• _The records_:
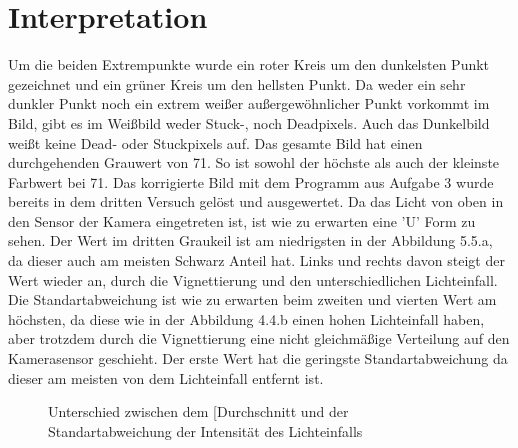\documentclass[12pt, oneside, a4paper, \docLanguage]{report}
\begin{document}
\section{Interpretation}
\label{chap:VERSUCH_4_INTERPRETATION}
Um die beiden Extrempunkte wurde ein roter Kreis um den dunkelsten Punkt gezeichnet und ein grüner Kreis um den hellsten Punkt.
Da weder ein sehr dunkler Punkt noch ein extrem weißer außergewöhnlicher Punkt vorkommt im Bild, gibt es im Weißbild weder Stuck-, noch Deadpixels.
Auch das Dunkelbild weißt keine Dead- oder Stuckpixels auf.
Das gesamte Bild hat einen durchgehenden Grauwert von 71.
So ist sowohl der höchste als auch der kleinste Farbwert bei 71.
\newline
\newline
Das korrigierte Bild mit dem Programm aus Aufgabe 3 wurde bereits in dem dritten Versuch gelöst und ausgewertet.
\newline
\newline
Da das Licht von oben in den Sensor der Kamera eingetreten ist, ist wie zu erwarten eine 'U' Form zu sehen.
Der Wert im dritten Graukeil ist am niedrigsten in der Abbildung 5.5.a, da dieser auch am meisten Schwarz Anteil hat.
Links und rechts davon steigt der Wert wieder an, durch die Vignettierung und den unterschiedlichen Lichteinfall. 
Die Standartabweichung ist wie zu erwarten beim zweiten und vierten Wert am höchsten, da diese wie in der Abbildung 4.4.b einen hohen Lichteinfall haben, aber trotzdem durch die Vignettierung eine nicht gleichmäßige Verteilung auf den Kamerasensor geschieht.
Der erste Wert hat die geringste Standartabweichung da dieser am meisten von dem Lichteinfall entfernt ist. 
\begin{figure}[hbt!]
  	\centering
	\hfill
	\caption{Unterschied zwischen dem [Durchschnitt und der Standartabweichung der Intensität des Lichteinfalls}
\end{figure}
\end{document}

• _Exercise_: Copy out, from the listing above, every line that contains the string "dritten".

• _Answer area_:
Das korrigierte Bild mit dem Programm aus Aufgabe 3 wurde bereits in dem dritten Versuch gelöst und ausgewertet.
Der Wert im dritten Graukeil ist am niedrigsten in der Abbildung 5.5.a, da dieser auch am meisten Schwarz Anteil hat.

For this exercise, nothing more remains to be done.